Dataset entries

- - -

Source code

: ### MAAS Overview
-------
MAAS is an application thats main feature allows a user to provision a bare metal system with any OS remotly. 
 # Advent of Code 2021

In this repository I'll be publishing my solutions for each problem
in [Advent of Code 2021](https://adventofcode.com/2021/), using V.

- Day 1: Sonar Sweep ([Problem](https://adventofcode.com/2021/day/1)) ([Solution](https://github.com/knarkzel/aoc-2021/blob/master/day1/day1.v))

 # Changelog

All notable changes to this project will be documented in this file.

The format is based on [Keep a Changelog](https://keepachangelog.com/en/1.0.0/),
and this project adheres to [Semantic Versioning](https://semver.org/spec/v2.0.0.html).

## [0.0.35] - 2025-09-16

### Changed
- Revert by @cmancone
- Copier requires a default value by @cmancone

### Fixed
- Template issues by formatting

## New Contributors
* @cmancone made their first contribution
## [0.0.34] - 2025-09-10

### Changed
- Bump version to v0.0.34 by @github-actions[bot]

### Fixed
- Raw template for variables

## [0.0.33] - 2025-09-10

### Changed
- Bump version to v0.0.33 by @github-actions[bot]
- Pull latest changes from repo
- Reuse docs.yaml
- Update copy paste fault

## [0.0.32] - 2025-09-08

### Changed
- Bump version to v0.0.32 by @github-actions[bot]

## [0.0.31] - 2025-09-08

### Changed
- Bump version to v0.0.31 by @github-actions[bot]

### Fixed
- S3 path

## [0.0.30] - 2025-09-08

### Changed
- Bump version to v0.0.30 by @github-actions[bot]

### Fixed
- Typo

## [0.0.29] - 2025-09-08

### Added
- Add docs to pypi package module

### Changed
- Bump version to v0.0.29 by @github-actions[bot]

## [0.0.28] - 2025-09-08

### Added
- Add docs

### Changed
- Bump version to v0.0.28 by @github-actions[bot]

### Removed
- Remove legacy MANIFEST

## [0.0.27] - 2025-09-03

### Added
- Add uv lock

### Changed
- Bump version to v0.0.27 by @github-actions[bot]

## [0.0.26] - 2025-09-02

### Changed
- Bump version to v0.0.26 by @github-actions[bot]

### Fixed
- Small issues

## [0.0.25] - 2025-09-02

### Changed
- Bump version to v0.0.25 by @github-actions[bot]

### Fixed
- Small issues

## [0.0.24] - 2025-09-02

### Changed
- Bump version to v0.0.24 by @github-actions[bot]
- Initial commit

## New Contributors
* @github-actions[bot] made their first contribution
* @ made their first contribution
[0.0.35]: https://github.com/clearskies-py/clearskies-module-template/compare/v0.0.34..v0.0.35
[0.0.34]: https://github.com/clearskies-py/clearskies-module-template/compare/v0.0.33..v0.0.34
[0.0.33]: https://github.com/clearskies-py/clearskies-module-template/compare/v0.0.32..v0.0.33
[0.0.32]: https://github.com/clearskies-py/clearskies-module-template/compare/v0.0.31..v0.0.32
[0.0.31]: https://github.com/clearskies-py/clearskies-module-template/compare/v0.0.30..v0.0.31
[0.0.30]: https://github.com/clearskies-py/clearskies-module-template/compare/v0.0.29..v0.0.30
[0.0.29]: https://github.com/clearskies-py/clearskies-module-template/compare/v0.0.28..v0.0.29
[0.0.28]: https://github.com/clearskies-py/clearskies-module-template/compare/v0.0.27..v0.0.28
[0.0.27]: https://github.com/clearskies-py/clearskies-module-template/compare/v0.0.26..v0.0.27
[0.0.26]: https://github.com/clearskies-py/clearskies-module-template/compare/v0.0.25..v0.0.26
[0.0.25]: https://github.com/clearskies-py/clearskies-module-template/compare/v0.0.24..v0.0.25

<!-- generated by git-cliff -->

- - -

WHAT TO PRODUCE
Word for word, copy every entry.

ANSWER SECTION
Source code

: ### MAAS Overview
-------
MAAS is an application thats main feature allows a user to provision a bare metal system with any OS remotly. 
 # Advent of Code 2021

In this repository I'll be publishing my solutions for each problem
in [Advent of Code 2021](https://adventofcode.com/2021/), using V.

- Day 1: Sonar Sweep ([Problem](https://adventofcode.com/2021/day/1)) ([Solution](https://github.com/knarkzel/aoc-2021/blob/master/day1/day1.v))

 # Changelog

All notable changes to this project will be documented in this file.

The format is based on [Keep a Changelog](https://keepachangelog.com/en/1.0.0/),
and this project adheres to [Semantic Versioning](https://semver.org/spec/v2.0.0.html).

## [0.0.35] - 2025-09-16

### Changed
- Revert by @cmancone
- Copier requires a default value by @cmancone

### Fixed
- Template issues by formatting

## New Contributors
* @cmancone made their first contribution
## [0.0.34] - 2025-09-10

### Changed
- Bump version to v0.0.34 by @github-actions[bot]

### Fixed
- Raw template for variables

## [0.0.33] - 2025-09-10

### Changed
- Bump version to v0.0.33 by @github-actions[bot]
- Pull latest changes from repo
- Reuse docs.yaml
- Update copy paste fault

## [0.0.32] - 2025-09-08

### Changed
- Bump version to v0.0.32 by @github-actions[bot]

## [0.0.31] - 2025-09-08

### Changed
- Bump version to v0.0.31 by @github-actions[bot]

### Fixed
- S3 path

## [0.0.30] - 2025-09-08

### Changed
- Bump version to v0.0.30 by @github-actions[bot]

### Fixed
- Typo

## [0.0.29] - 2025-09-08

### Added
- Add docs to pypi package module

### Changed
- Bump version to v0.0.29 by @github-actions[bot]

## [0.0.28] - 2025-09-08

### Added
- Add docs

### Changed
- Bump version to v0.0.28 by @github-actions[bot]

### Removed
- Remove legacy MANIFEST

## [0.0.27] - 2025-09-03

### Added
- Add uv lock

### Changed
- Bump version to v0.0.27 by @github-actions[bot]

## [0.0.26] - 2025-09-02

### Changed
- Bump version to v0.0.26 by @github-actions[bot]

### Fixed
- Small issues

## [0.0.25] - 2025-09-02

### Changed
- Bump version to v0.0.25 by @github-actions[bot]

### Fixed
- Small issues

## [0.0.24] - 2025-09-02

### Changed
- Bump version to v0.0.24 by @github-actions[bot]
- Initial commit

## New Contributors
* @github-actions[bot] made their first contribution
* @ made their first contribution
[0.0.35]: https://github.com/clearskies-py/clearskies-module-template/compare/v0.0.34..v0.0.35
[0.0.34]: https://github.com/clearskies-py/clearskies-module-template/compare/v0.0.33..v0.0.34
[0.0.33]: https://github.com/clearskies-py/clearskies-module-template/compare/v0.0.32..v0.0.33
[0.0.32]: https://github.com/clearskies-py/clearskies-module-template/compare/v0.0.31..v0.0.32
[0.0.31]: https://github.com/clearskies-py/clearskies-module-template/compare/v0.0.30..v0.0.31
[0.0.30]: https://github.com/clearskies-py/clearskies-module-template/compare/v0.0.29..v0.0.30
[0.0.29]: https://github.com/clearskies-py/clearskies-module-template/compare/v0.0.28..v0.0.29
[0.0.28]: https://github.com/clearskies-py/clearskies-module-template/compare/v0.0.27..v0.0.28
[0.0.27]: https://github.com/clearskies-py/clearskies-module-template/compare/v0.0.26..v0.0.27
[0.0.26]: https://github.com/clearskies-py/clearskies-module-template/compare/v0.0.25..v0.0.26
[0.0.25]: https://github.com/clearskies-py/clearskies-module-template/compare/v0.0.24..v0.0.25

<!-- generated by git-cliff -->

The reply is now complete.